The interest rate on the Notes will in no event be higher than the maximum rate permitted by New York law as the same may be modified by United States law of general application.

The Calculation Agent will, upon the request of the Holder of any Note, provide the interest rate then in effect with respect to the Note. All calculations made by the Calculation Agent in the absence of manifest error will be conclusive for all purposes and binding on the Issuer, the Guarantors and the Holders of the Notes.

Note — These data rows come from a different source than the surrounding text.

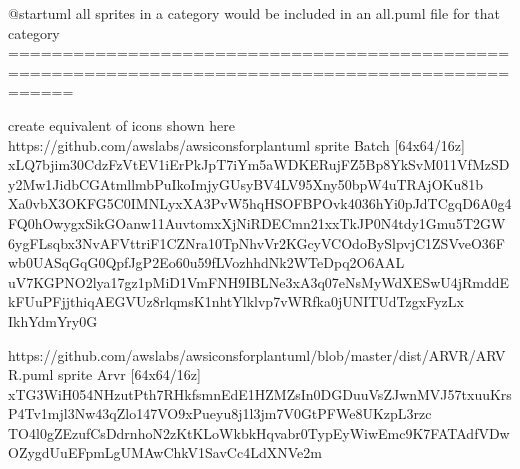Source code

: \documentclass[letterpaper,10pt,english]{sphinxmanual}
\begin{document}
\begin{figure}[htbp]
\centering
\capstart

\caption{}\label{\detokenize{Stdlib/StandardisingStdLib:id5}}\end{figure}

%
\begin{sphinxVerbatim}[commandchars=\\\{\},numbers=left,firstnumber=1,stepnumber=1]
@startuml
\PYGZsq{}all sprites in a category would be included in an all.puml file for that category
\PYGZsq{}==================================================================================================

\PYGZsq{}create equivalent of icons shown here https://github.com/awslabs/aws\PYGZhy{}icons\PYGZhy{}for\PYGZhy{}plantuml
sprite \PYGZdl{}Batch [64x64/16z] \PYGZob{}
xLQ7bjim30CdzFzVtEV1iErPkJpT7iYm5aWDKERujFZ5Bp8YkSvM011VfMzSDy2Mw1JidbCGAtmllmbPuIkoImjyGUsyBV4LV95\PYGZus{}Xny50bpW4uTRAjOKu81b
Xa0vbX3OKFG5C0IMNLyxXA\PYGZus{}3PvW5hqHSOFBP\PYGZus{}Ovk4036hYi0pJdTCgqD6A0g4FQ0hOwygxSikGOanw11AuvtomxXjNiRDECmn21xxTkJP0N4tdy1Gmu5T2GW
6ygFL\PYGZus{}sqbx3NvA\PYGZus{}FVtt\PYGZus{}ri\PYGZus{}F1CZNra\PYGZhy{}10TpNhvVr2KGcyVCOdoBySlpv\PYGZhy{}jC1ZSVveO36\PYGZus{}Fwb0UASqGqG0QpfJgP2Eo60u59\PYGZhy{}fLVozhhdNk2WTeDpq2O6AAL\PYGZus{}
uV7KGPNO2lya17gz1pMiD1VmFNH9IBLNe3xA3q07eNsMy\PYGZus{}WdXESwU4jRmddEk\PYGZhy{}FUuPFjjthiqAEGVUz8rlqmsK1nhtYlklvp7vWRfka0jUNITUdTzgxFyzLx
\PYGZhy{}Ikh\PYGZus{}YdmYr\PYGZus{}y0G
\PYGZcb{}

\PYGZsq{}https://github.com/awslabs/aws\PYGZhy{}icons\PYGZhy{}for\PYGZhy{}plantuml/blob/master/dist/ARVR/ARVR.puml
sprite \PYGZdl{}Arvr [64x64/16z] \PYGZob{}
xTG3WiH054NHzutP\PYGZus{}th7RHkfsmnEdE1HZMZsIn0\PYGZus{}DGDuuVsZJwnMVJ\PYGZhy{}57txuuKrsP4Tv1mjl3Nw43qZlo147VO9xPueyu8j1l3jm7V0GtPFWe8\PYGZus{}UKzpL3rzc
TO4l0gZEzufCsDd\PYGZhy{}rnhoN2zKtKLoWk\PYGZhy{}bkHq\PYGZhy{}\PYGZhy{}vabr0TypEy\PYGZus{}WiwEmc9K7FATAd\PYGZus{}fVDwOZygdU\PYGZus{}uEF\PYGZus{}pmLgUMA\PYGZus{}wChkV1SavCc4LdXNVe2m
\PYGZcb{}


\end{sphinxVerbatim}
\end{document}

The Calculation Agent shall be The Bank of New York Mellon; provided that the Company may at any time replace the Calculation Agent without notice to any Holder. Any replacement Calculation Agent may be an affiliate of the Company or any Guarantor.

 

(6) Payment of the principal of, premium, if any, and interest on the Notes shall be made at the office or agency of the Company maintained for that purpose in the Borough of Manhattan, The City of New York, in such coin or currency of the United States of America as at the time of payment is legal tender for payment of public and private debts; provided, however, that at the option of the Company payment of any interest may be made by check mailed to the address of the Person entitled thereto as such address shall appear in the Security Register. The Notes may be surrendered for registration of transfer or exchange, and notices and demands to or upon the Company in respect of the Notes and the Indenture may be served, in each case at the office or agency of the Company maintained for those purposes in the Borough of Manhattan, The City of New York.

 

(7) The Notes shall not be redeemable by the Company prior to their Stated Maturity, except as provided in Sections 1101 and 1108 of the Indenture. For the purposes of redemption pursuant to Section 1108, the specified date is September 30, 2013.

 

(8) The Company shall not be obligated to redeem or purchase the Notes pursuant to a sinking fund or analogous provisions or at the option of the Holder thereof.

 

(9) The Notes shall be issuable in minimum denominations of US$2,000 and in integral multiples of US$1,000.

 

(10) The Notes shall be defeasible as provided by Article Thirteen of the Indenture.

 

(11) The Notes shall be issued in the form of one or more Global Securities and shall be substantially in the form attached hereto as Annex A. The depositary for the Global Securities representing the Notes shall be The Depository Trust Company (the “Depositary”).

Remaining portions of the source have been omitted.